Re: [PATCH 6/8] SCSI: implement sd_unlock_native_capacity()

From: James Bottomley
Date: Sun May 16 2010 - 12:00:59 EST


On Sun, 2010-05-16 at 16:07 +0100, Ben Hutchings wrote:
> On Sun, 2010-05-16 at 08:39 -0500, James Bottomley wrote:
> [...]
> > Then there's no need for anything at all in SCSI ... and it becomes a
> > whole lot more obvious how to do legacy ide (if we ever get problems
> > there).
>
> The block device set_capacity() interface is already defined and was
> implemented for the IDE disk driver some time ago. The purpose of
> Tejun's work on sd and libata is to implement this existing interface
> and so avoid a regression when users switch from IDE to libata-based
> drivers. I don't see why he should have to replace the interface as
> well.

I thought we already reached the conclusion that set_capacity wasn't the
right interface, hence the redo as a binary lock/unlock of native
capacity ... which is revoking the set_capacity interface in this patch.

The point I was making is that bdops just works for ide because it's
completely monolithic. It gives us a layering problem in SCSI because
you have to hook it into the lower layers which don't have access to
bdops (since they're an upper layer thing in SCSI).

This layering problem is partly the fault of libata ... if we had an ATA
native disk driver, it would be able to unlock the capacity on its own.
It's just we're using SCSI which has no SAT command it can issue for
this, so the functional request has to be pushed down to libata ...
leading to the need to thread it through the host template.

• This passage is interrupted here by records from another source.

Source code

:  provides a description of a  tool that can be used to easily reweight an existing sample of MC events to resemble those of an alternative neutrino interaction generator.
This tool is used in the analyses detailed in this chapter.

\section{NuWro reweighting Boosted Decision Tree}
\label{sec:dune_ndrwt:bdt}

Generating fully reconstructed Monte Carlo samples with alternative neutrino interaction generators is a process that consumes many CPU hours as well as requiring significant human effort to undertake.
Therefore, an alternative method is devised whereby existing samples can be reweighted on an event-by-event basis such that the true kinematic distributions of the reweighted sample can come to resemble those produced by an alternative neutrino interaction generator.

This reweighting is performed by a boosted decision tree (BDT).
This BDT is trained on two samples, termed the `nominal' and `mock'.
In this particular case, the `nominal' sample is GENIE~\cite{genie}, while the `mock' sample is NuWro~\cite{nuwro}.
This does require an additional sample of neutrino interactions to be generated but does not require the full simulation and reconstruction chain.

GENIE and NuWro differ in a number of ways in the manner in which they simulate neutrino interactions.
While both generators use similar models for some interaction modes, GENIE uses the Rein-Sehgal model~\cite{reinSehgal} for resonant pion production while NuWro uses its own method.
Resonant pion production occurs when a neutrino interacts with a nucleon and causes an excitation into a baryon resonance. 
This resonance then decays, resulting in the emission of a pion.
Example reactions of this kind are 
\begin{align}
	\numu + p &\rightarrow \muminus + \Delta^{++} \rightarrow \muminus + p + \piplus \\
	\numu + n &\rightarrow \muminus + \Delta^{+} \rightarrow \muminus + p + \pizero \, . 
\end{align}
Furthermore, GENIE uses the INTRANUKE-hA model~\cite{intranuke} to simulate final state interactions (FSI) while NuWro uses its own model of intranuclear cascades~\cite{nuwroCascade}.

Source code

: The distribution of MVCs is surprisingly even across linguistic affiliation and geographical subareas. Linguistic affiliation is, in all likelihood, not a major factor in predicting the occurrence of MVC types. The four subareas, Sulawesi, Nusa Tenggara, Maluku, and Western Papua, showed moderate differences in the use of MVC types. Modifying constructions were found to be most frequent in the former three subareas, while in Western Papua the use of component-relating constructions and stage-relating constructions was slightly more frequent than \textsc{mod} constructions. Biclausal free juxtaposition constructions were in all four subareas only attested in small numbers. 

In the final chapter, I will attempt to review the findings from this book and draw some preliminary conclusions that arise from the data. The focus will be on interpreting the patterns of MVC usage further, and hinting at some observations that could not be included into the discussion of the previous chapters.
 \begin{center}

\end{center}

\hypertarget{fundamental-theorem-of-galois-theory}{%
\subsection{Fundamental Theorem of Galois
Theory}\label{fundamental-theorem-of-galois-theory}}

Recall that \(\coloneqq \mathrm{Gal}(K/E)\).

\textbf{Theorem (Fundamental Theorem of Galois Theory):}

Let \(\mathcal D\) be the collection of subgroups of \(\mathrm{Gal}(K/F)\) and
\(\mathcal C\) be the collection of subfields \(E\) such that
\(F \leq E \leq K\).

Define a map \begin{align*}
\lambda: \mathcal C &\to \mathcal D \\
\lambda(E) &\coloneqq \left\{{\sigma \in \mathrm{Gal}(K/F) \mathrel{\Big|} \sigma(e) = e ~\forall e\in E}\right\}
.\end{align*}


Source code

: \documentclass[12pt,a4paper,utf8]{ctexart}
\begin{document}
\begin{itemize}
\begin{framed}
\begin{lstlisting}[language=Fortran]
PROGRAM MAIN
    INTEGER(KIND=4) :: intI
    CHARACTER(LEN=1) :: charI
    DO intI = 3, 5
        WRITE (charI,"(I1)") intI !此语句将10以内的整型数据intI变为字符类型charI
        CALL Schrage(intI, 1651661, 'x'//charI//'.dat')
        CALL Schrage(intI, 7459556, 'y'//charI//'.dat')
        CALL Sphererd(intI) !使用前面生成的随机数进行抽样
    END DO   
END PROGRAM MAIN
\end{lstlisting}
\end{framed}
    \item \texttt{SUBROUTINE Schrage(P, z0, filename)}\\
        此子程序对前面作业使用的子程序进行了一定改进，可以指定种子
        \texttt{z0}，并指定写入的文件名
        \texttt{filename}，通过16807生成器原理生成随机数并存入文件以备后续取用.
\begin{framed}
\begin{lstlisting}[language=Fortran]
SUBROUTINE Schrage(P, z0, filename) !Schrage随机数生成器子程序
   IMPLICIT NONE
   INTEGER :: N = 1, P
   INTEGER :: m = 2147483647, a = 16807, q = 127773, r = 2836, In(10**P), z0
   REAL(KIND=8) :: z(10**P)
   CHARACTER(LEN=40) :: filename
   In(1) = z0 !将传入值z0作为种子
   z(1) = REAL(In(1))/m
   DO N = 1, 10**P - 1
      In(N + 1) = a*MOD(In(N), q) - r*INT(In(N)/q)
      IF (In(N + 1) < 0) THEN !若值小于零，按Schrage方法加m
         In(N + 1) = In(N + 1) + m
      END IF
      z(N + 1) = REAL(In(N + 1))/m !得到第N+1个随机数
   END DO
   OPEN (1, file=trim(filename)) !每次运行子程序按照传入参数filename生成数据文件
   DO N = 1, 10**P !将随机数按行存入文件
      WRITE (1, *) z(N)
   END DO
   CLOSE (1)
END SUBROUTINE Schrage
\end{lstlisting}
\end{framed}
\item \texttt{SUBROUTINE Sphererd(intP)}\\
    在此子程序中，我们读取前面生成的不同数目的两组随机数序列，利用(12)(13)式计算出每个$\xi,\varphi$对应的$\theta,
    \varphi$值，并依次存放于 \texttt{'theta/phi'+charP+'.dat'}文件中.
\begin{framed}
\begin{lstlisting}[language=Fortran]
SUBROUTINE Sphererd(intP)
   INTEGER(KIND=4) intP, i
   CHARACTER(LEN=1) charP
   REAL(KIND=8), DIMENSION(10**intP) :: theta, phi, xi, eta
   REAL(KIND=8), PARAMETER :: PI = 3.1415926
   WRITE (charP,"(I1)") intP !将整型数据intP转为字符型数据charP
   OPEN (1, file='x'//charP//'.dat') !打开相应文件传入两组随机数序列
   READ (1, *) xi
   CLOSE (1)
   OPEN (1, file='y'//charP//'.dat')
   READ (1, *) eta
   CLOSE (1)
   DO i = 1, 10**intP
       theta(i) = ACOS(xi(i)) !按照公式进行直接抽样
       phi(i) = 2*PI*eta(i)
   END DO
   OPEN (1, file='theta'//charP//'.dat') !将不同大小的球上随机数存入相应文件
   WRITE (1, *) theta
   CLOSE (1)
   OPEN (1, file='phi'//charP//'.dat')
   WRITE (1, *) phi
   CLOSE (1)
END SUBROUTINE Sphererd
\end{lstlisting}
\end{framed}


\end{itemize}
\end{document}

I was just pointing out that the whole thing is simplified if we use a
block queue function approach instead. ide_disk_t has access to the
queue, as does gendisk, so it would all "just work" with a simple call
site change if we used queue ops instead of block dev ops. The plus
side of doing it this way is that the SCSI threading becomes
unnecessary: libata gets directly hooked into the unlock function
instead of having to do it via an intermediary.